Data items:
-- Opening Marker --

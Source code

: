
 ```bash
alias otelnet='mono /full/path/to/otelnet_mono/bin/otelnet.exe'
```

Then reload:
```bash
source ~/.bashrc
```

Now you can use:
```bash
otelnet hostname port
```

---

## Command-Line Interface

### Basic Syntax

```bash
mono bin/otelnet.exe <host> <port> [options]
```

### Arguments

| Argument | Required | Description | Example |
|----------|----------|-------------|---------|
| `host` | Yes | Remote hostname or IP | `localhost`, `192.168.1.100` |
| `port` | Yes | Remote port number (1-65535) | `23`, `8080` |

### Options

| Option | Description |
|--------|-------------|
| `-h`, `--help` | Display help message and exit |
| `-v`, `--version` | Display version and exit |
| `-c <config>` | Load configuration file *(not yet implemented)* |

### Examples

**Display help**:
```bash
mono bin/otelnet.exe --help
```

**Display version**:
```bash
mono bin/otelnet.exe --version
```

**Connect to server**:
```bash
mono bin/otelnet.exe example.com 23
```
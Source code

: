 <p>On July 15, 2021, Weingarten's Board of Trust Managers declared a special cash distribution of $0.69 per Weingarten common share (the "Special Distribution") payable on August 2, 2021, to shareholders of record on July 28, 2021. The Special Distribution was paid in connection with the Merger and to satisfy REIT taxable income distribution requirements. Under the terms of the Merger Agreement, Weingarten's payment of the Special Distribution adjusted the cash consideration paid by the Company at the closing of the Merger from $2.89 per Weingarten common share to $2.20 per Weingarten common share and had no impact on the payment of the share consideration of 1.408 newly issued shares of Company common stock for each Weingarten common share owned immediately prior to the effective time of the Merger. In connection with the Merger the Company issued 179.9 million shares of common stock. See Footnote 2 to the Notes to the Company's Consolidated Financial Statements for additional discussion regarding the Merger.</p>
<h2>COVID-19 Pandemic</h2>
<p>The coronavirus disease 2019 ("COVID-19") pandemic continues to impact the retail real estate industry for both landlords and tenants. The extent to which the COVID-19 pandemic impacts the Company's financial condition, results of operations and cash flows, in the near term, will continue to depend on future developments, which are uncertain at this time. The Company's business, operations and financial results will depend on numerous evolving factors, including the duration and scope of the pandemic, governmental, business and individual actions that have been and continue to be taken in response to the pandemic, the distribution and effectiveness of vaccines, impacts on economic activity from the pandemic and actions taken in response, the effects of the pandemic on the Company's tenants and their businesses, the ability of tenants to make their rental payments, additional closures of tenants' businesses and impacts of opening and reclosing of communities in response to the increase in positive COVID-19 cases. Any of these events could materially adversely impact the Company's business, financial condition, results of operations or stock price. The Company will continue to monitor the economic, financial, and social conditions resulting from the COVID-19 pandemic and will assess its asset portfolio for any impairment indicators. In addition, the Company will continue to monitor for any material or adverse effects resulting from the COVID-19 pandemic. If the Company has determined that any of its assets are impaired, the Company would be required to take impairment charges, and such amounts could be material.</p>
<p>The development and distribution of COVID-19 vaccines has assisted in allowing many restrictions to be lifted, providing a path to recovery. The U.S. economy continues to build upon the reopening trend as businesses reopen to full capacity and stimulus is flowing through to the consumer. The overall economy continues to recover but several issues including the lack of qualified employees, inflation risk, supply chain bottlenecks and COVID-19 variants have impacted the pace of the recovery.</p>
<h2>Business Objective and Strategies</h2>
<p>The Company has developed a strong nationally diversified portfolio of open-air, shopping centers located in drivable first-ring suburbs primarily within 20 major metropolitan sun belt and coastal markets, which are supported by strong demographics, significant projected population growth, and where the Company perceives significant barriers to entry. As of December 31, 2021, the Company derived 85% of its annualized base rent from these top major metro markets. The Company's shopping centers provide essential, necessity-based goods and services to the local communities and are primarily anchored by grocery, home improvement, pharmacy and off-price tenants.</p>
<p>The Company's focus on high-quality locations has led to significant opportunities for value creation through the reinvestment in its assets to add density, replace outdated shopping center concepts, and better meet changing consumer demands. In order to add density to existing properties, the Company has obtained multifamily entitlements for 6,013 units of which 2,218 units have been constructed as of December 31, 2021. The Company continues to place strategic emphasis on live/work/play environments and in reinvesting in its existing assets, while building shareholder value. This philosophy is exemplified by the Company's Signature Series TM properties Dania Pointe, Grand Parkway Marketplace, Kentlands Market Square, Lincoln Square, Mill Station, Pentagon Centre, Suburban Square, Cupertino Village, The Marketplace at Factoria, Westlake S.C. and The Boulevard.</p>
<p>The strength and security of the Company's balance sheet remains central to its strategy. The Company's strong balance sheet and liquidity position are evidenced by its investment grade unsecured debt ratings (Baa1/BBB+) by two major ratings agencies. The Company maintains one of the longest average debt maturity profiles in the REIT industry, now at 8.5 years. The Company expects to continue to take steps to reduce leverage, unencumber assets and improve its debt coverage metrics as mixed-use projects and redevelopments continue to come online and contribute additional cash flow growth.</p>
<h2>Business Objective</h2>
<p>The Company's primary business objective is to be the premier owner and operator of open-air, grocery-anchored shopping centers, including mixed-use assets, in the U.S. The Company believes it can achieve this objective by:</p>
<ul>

-- Closing Marker --

> [Work request]:
Reproduce the records above word for word.

> [Exercise answer]:
Source code

:
 ```bash
alias otelnet='mono /full/path/to/otelnet_mono/bin/otelnet.exe'
```

Then reload:
```bash
source ~/.bashrc
```

Now you can use:
```bash
otelnet hostname port
```

---

## Command-Line Interface

### Basic Syntax

```bash
mono bin/otelnet.exe <host> <port> [options]
```

### Arguments

| Argument | Required | Description | Example |
|----------|----------|-------------|---------|
| `host` | Yes | Remote hostname or IP | `localhost`, `192.168.1.100` |
| `port` | Yes | Remote port number (1-65535) | `23`, `8080` |

### Options

| Option | Description |
|--------|-------------|
| `-h`, `--help` | Display help message and exit |
| `-v`, `--version` | Display version and exit |
| `-c <config>` | Load configuration file *(not yet implemented)* |

### Examples

**Display help**:
```bash
mono bin/otelnet.exe --help
```

**Display version**:
```bash
mono bin/otelnet.exe --version
```

**Connect to server**:
```bash
mono bin/otelnet.exe example.com 23
```
Source code

: <p>On July 15, 2021, Weingarten's Board of Trust Managers declared a special cash distribution of $0.69 per Weingarten common share (the "Special Distribution") payable on August 2, 2021, to shareholders of record on July 28, 2021. The Special Distribution was paid in connection with the Merger and to satisfy REIT taxable income distribution requirements. Under the terms of the Merger Agreement, Weingarten's payment of the Special Distribution adjusted the cash consideration paid by the Company at the closing of the Merger from $2.89 per Weingarten common share to $2.20 per Weingarten common share and had no impact on the payment of the share consideration of 1.408 newly issued shares of Company common stock for each Weingarten common share owned immediately prior to the effective time of the Merger. In connection with the Merger the Company issued 179.9 million shares of common stock. See Footnote 2 to the Notes to the Company's Consolidated Financial Statements for additional discussion regarding the Merger.</p>
<h2>COVID-19 Pandemic</h2>
<p>The coronavirus disease 2019 ("COVID-19") pandemic continues to impact the retail real estate industry for both landlords and tenants. The extent to which the COVID-19 pandemic impacts the Company's financial condition, results of operations and cash flows, in the near term, will continue to depend on future developments, which are uncertain at this time. The Company's business, operations and financial results will depend on numerous evolving factors, including the duration and scope of the pandemic, governmental, business and individual actions that have been and continue to be taken in response to the pandemic, the distribution and effectiveness of vaccines, impacts on economic activity from the pandemic and actions taken in response, the effects of the pandemic on the Company's tenants and their businesses, the ability of tenants to make their rental payments, additional closures of tenants' businesses and impacts of opening and reclosing of communities in response to the increase in positive COVID-19 cases. Any of these events could materially adversely impact the Company's business, financial condition, results of operations or stock price. The Company will continue to monitor the economic, financial, and social conditions resulting from the COVID-19 pandemic and will assess its asset portfolio for any impairment indicators. In addition, the Company will continue to monitor for any material or adverse effects resulting from the COVID-19 pandemic. If the Company has determined that any of its assets are impaired, the Company would be required to take impairment charges, and such amounts could be material.</p>
<p>The development and distribution of COVID-19 vaccines has assisted in allowing many restrictions to be lifted, providing a path to recovery. The U.S. economy continues to build upon the reopening trend as businesses reopen to full capacity and stimulus is flowing through to the consumer. The overall economy continues to recover but several issues including the lack of qualified employees, inflation risk, supply chain bottlenecks and COVID-19 variants have impacted the pace of the recovery.</p>
<h2>Business Objective and Strategies</h2>
<p>The Company has developed a strong nationally diversified portfolio of open-air, shopping centers located in drivable first-ring suburbs primarily within 20 major metropolitan sun belt and coastal markets, which are supported by strong demographics, significant projected population growth, and where the Company perceives significant barriers to entry. As of December 31, 2021, the Company derived 85% of its annualized base rent from these top major metro markets. The Company's shopping centers provide essential, necessity-based goods and services to the local communities and are primarily anchored by grocery, home improvement, pharmacy and off-price tenants.</p>
<p>The Company's focus on high-quality locations has led to significant opportunities for value creation through the reinvestment in its assets to add density, replace outdated shopping center concepts, and better meet changing consumer demands. In order to add density to existing properties, the Company has obtained multifamily entitlements for 6,013 units of which 2,218 units have been constructed as of December 31, 2021. The Company continues to place strategic emphasis on live/work/play environments and in reinvesting in its existing assets, while building shareholder value. This philosophy is exemplified by the Company's Signature Series TM properties Dania Pointe, Grand Parkway Marketplace, Kentlands Market Square, Lincoln Square, Mill Station, Pentagon Centre, Suburban Square, Cupertino Village, The Marketplace at Factoria, Westlake S.C. and The Boulevard.</p>
<p>The strength and security of the Company's balance sheet remains central to its strategy. The Company's strong balance sheet and liquidity position are evidenced by its investment grade unsecured debt ratings (Baa1/BBB+) by two major ratings agencies. The Company maintains one of the longest average debt maturity profiles in the REIT industry, now at 8.5 years. The Company expects to continue to take steps to reduce leverage, unencumber assets and improve its debt coverage metrics as mixed-use projects and redevelopments continue to come online and contribute additional cash flow growth.</p>
<h2>Business Objective</h2>
<p>The Company's primary business objective is to be the premier owner and operator of open-air, grocery-anchored shopping centers, including mixed-use assets, in the U.S. The Company believes it can achieve this objective by:</p>
<ul>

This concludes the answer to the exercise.